**EXERCISE INPUT**
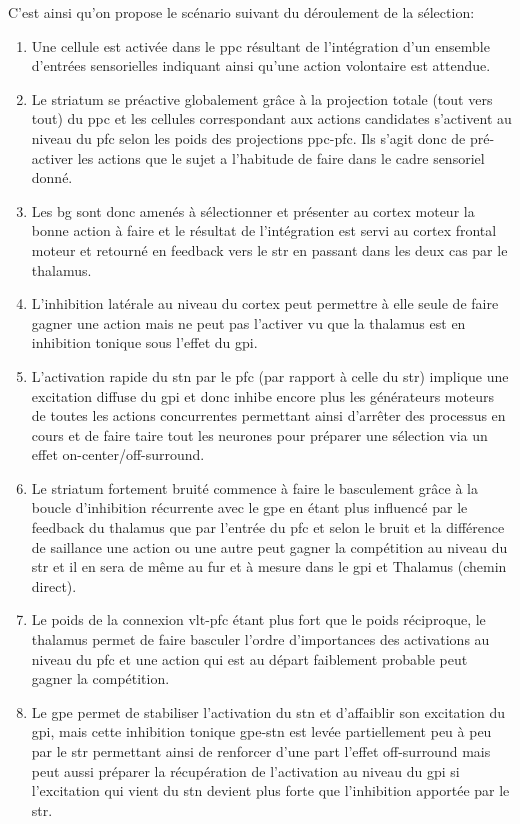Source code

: C'est ainsi qu'on propose le scénario suivant du déroulement de la sélection:
\begin {enumerate}
\item Une cellule est activée dans le \gls{ppc} résultant de l'intégration d'un ensemble d'entrées sensorielles indiquant ainsi qu'une action volontaire est attendue.
\item Le striatum se préactive globalement grâce à la projection totale (tout vers tout) du \gls{ppc} et les cellules correspondant aux actions candidates s'activent au niveau du \gls{pfc} selon les poids des projections \gls{ppc}-\gls{pfc}. Ils s'agit donc de pré-activer les actions que le sujet a l'habitude de faire dans le cadre sensoriel donné.
\item Les \gls{bg} sont donc amenés à sélectionner et présenter au cortex moteur la bonne action à faire et le résultat de l'intégration est servi au cortex frontal moteur et retourné en feedback vers le \gls{str} en passant dans les deux cas par le thalamus.
\item L'inhibition latérale au niveau du cortex peut permettre à elle seule de faire gagner une action mais ne peut pas l'activer vu que la thalamus est en inhibition tonique sous l'effet du \gls{gpi}.  
\item L'activation rapide du \gls{stn} par le \gls{pfc} (par rapport à celle du \gls{str}) implique une excitation diffuse du \gls{gpi} et donc inhibe encore plus les générateurs moteurs de toutes les actions concurrentes permettant ainsi d'arrêter des processus en cours et de faire taire tout les  neurones pour préparer une sélection via un effet on-center/off-surround. 
\item Le striatum fortement bruité commence à faire le basculement grâce à la boucle d'inhibition récurrente avec le \gls{gpe} en étant plus influencé par le feedback du thalamus que par l'entrée du \gls{pfc} et selon le bruit et la différence de saillance une action ou une autre peut gagner la compétition au niveau du \gls{str} et il en sera de même au fur et à mesure dans le \gls{gpi} et Thalamus (chemin direct).
\item Le poids de la connexion \gls{vlt}-\gls{pfc} étant plus fort que le poids réciproque, le thalamus permet de faire basculer l'ordre d'importances des activations au niveau du \gls{pfc} et une action qui est au départ faiblement probable peut gagner la compétition.
\item Le \gls{gpe} permet de stabiliser l'activation du \gls{stn} et d'affaiblir son excitation du \gls{gpi}, mais cette inhibition tonique  \gls{gpe}-\gls{stn} est levée partiellement peu à peu par le \gls{str} permettant ainsi de renforcer d'une part l'effet off-surround  mais peut aussi préparer la récupération de l'activation au niveau du \gls{gpi} si l'excitation qui vient du \gls{stn} devient plus forte que l'inhibition apportée par le \gls{str}.
\end {enumerate}

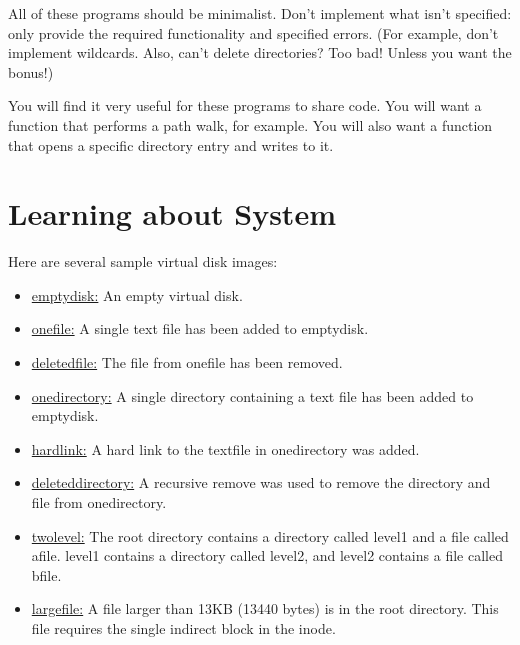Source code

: \documentclass[12pt]{article}
\begin{document}
All of these programs should be minimalist. Don't implement what isn't specified:
only provide the required functionality and specified errors. (For example, don't
implement wildcards. Also, can't delete directories? Too bad! Unless you want the
bonus!)

\bigskip

You will find it very useful for these programs to share code. You will want a
function that performs a path walk, for example. You will also want a function
that opens a specific directory entry and writes to it.


\bigskip

\section{Learning about System}

\bigskip

Here are several sample virtual disk images:

\bigskip

\begin{itemize}
    \item \href{https://www.teach.cs.toronto.edu//~csc369h/summer/assignments/new-a3/images/emptydisk.img}{emptydisk:} An empty virtual disk.
    \item \href{https://www.teach.cs.toronto.edu//~csc369h/summer/assignments/new-a3/images/onefile.img}{onefile:} A single text file has been added to emptydisk.
    \item \href{https://www.teach.cs.toronto.edu//~csc369h/summer/assignments/new-a3/images/deletedfile.img}{deletedfile:} The file from onefile has been removed.
    \item \href{https://www.teach.cs.toronto.edu//~csc369h/summer/assignments/new-a3/images/hardlink.img}{onedirectory:} A single directory containing a text file has been added to emptydisk.
    \item \href{https://www.teach.cs.toronto.edu//~csc369h/summer/assignments/new-a3/images/hardlink.img}{hardlink:} A hard link to the textfile in onedirectory was added.
    \item \href{https://www.teach.cs.toronto.edu//~csc369h/summer/assignments/new-a3/images/deleteddirectory.img}{deleteddirectory:} A recursive remove was used to remove the directory and file from onedirectory.
    \item \href{https://www.teach.cs.toronto.edu//~csc369h/summer/assignments/new-a3/images/twolevel.img}{twolevel:} The root directory contains a directory called level1 and a file called afile. level1 contains a directory called level2, and level2 contains a file called bfile.
    \item \href{https://www.teach.cs.toronto.edu//~csc369h/summer/assignments/new-a3/images/largefile.img}{largefile:} A file larger than 13KB (13440 bytes) is in the root directory. This file requires the single indirect block in the inode.
\end{itemize}
\end{document}
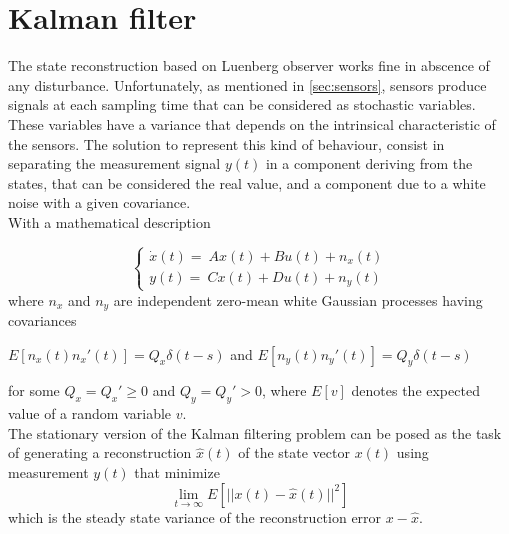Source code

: \section{Kalman filter}

The state reconstruction based on Luenberg observer works fine in abscence of any disturbance. Unfortunately, as mentioned in \cref{sec:sensors}, sensors produce signals at each sampling time that can be considered as stochastic variables. These variables have a variance that depends on the intrinsical characteristic of the sensors. The solution to represent this kind of behaviour, consist in separating the measurement signal $y(t)$ in a component deriving from the states, that can be considered the real value, and a component due to a white noise with a given covariance.  \\

With a mathematical description 

\begin{equation}
	\begin{cases}
		\dot x(t) =\ A x(t) + B u(t) +n_x(t) \\
		y(t) =\ C x(t) + D u(t) + n_y(t)
	\end{cases}
\end{equation}
where $n_x$ and $n_y$ are independent zero-mean white Gaussian processes having covariances
\begin{center}
	$E[n_x(t)n_x'(t)]=Q_x \delta(t-s)$  and $E[n_y(t)n_y'(t)]=Q_y \delta(t-s) $
\end{center}
for some $Q_x = Q_x' \geq 0$ and $Q_y = Q_y' > 0$, where $E[v]$ denotes the expected value of a random variable $v$.\\

The stationary version of the Kalman filtering problem can be posed as the task of generating a reconstruction $\hat x (t)$ of the state vector $x(t)$ using measurement $y(t)$ that minimize 
\begin{equation}
	\lim_{t \to \infty }E[ ||x(t) - \hat x(t) ||^2 ]
\end{equation}
which is the steady state variance of the reconstruction error $ x-\hat x$.\\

**AIM OF THE EXERCISE**
The material above must be set down word for word, with no picture carried over.

**EXERCISE SOLUTION**
Source code

: C'est ainsi qu'on propose le scénario suivant du déroulement de la sélection:
\begin {enumerate}
\item Une cellule est activée dans le \gls{ppc} résultant de l'intégration d'un ensemble d'entrées sensorielles indiquant ainsi qu'une action volontaire est attendue.
\item Le striatum se préactive globalement grâce à la projection totale (tout vers tout) du \gls{ppc} et les cellules correspondant aux actions candidates s'activent au niveau du \gls{pfc} selon les poids des projections \gls{ppc}-\gls{pfc}. Ils s'agit donc de pré-activer les actions que le sujet a l'habitude de faire dans le cadre sensoriel donné.
\item Les \gls{bg} sont donc amenés à sélectionner et présenter au cortex moteur la bonne action à faire et le résultat de l'intégration est servi au cortex frontal moteur et retourné en feedback vers le \gls{str} en passant dans les deux cas par le thalamus.
\item L'inhibition latérale au niveau du cortex peut permettre à elle seule de faire gagner une action mais ne peut pas l'activer vu que la thalamus est en inhibition tonique sous l'effet du \gls{gpi}.  
\item L'activation rapide du \gls{stn} par le \gls{pfc} (par rapport à celle du \gls{str}) implique une excitation diffuse du \gls{gpi} et donc inhibe encore plus les générateurs moteurs de toutes les actions concurrentes permettant ainsi d'arrêter des processus en cours et de faire taire tout les  neurones pour préparer une sélection via un effet on-center/off-surround. 
\item Le striatum fortement bruité commence à faire le basculement grâce à la boucle d'inhibition récurrente avec le \gls{gpe} en étant plus influencé par le feedback du thalamus que par l'entrée du \gls{pfc} et selon le bruit et la différence de saillance une action ou une autre peut gagner la compétition au niveau du \gls{str} et il en sera de même au fur et à mesure dans le \gls{gpi} et Thalamus (chemin direct).
\item Le poids de la connexion \gls{vlt}-\gls{pfc} étant plus fort que le poids réciproque, le thalamus permet de faire basculer l'ordre d'importances des activations au niveau du \gls{pfc} et une action qui est au départ faiblement probable peut gagner la compétition.
\item Le \gls{gpe} permet de stabiliser l'activation du \gls{stn} et d'affaiblir son excitation du \gls{gpi}, mais cette inhibition tonique  \gls{gpe}-\gls{stn} est levée partiellement peu à peu par le \gls{str} permettant ainsi de renforcer d'une part l'effet off-surround  mais peut aussi préparer la récupération de l'activation au niveau du \gls{gpi} si l'excitation qui vient du \gls{stn} devient plus forte que l'inhibition apportée par le \gls{str}.
\end {enumerate}

Source code

: \documentclass[12pt]{article}
\begin{document}
All of these programs should be minimalist. Don't implement what isn't specified:
only provide the required functionality and specified errors. (For example, don't
implement wildcards. Also, can't delete directories? Too bad! Unless you want the
bonus!)

\bigskip

You will find it very useful for these programs to share code. You will want a
function that performs a path walk, for example. You will also want a function
that opens a specific directory entry and writes to it.


\bigskip

\section{Learning about System}

\bigskip

Here are several sample virtual disk images:

\bigskip

\begin{itemize}
    \item \href{https://www.teach.cs.toronto.edu//~csc369h/summer/assignments/new-a3/images/emptydisk.img}{emptydisk:} An empty virtual disk.
    \item \href{https://www.teach.cs.toronto.edu//~csc369h/summer/assignments/new-a3/images/onefile.img}{onefile:} A single text file has been added to emptydisk.
    \item \href{https://www.teach.cs.toronto.edu//~csc369h/summer/assignments/new-a3/images/deletedfile.img}{deletedfile:} The file from onefile has been removed.
    \item \href{https://www.teach.cs.toronto.edu//~csc369h/summer/assignments/new-a3/images/hardlink.img}{onedirectory:} A single directory containing a text file has been added to emptydisk.
    \item \href{https://www.teach.cs.toronto.edu//~csc369h/summer/assignments/new-a3/images/hardlink.img}{hardlink:} A hard link to the textfile in onedirectory was added.
    \item \href{https://www.teach.cs.toronto.edu//~csc369h/summer/assignments/new-a3/images/deleteddirectory.img}{deleteddirectory:} A recursive remove was used to remove the directory and file from onedirectory.
    \item \href{https://www.teach.cs.toronto.edu//~csc369h/summer/assignments/new-a3/images/twolevel.img}{twolevel:} The root directory contains a directory called level1 and a file called afile. level1 contains a directory called level2, and level2 contains a file called bfile.
    \item \href{https://www.teach.cs.toronto.edu//~csc369h/summer/assignments/new-a3/images/largefile.img}{largefile:} A file larger than 13KB (13440 bytes) is in the root directory. This file requires the single indirect block in the inode.
\end{itemize}
\end{document}
Source code

: \section{Kalman filter}

The state reconstruction based on Luenberg observer works fine in abscence of any disturbance. Unfortunately, as mentioned in \cref{sec:sensors}, sensors produce signals at each sampling time that can be considered as stochastic variables. These variables have a variance that depends on the intrinsical characteristic of the sensors. The solution to represent this kind of behaviour, consist in separating the measurement signal $y(t)$ in a component deriving from the states, that can be considered the real value, and a component due to a white noise with a given covariance.  \\

With a mathematical description 

\begin{equation}
	\begin{cases}
		\dot x(t) =\ A x(t) + B u(t) +n_x(t) \\
		y(t) =\ C x(t) + D u(t) + n_y(t)
	\end{cases}
\end{equation}
where $n_x$ and $n_y$ are independent zero-mean white Gaussian processes having covariances
\begin{center}
	$E[n_x(t)n_x'(t)]=Q_x \delta(t-s)$  and $E[n_y(t)n_y'(t)]=Q_y \delta(t-s) $
\end{center}
for some $Q_x = Q_x' \geq 0$ and $Q_y = Q_y' > 0$, where $E[v]$ denotes the expected value of a random variable $v$.\\

The stationary version of the Kalman filtering problem can be posed as the task of generating a reconstruction $\hat x (t)$ of the state vector $x(t)$ using measurement $y(t)$ that minimize 
\begin{equation}
	\lim_{t \to \infty }E[ ||x(t) - \hat x(t) ||^2 ]
\end{equation}
which is the steady state variance of the reconstruction error $ x-\hat x$.\\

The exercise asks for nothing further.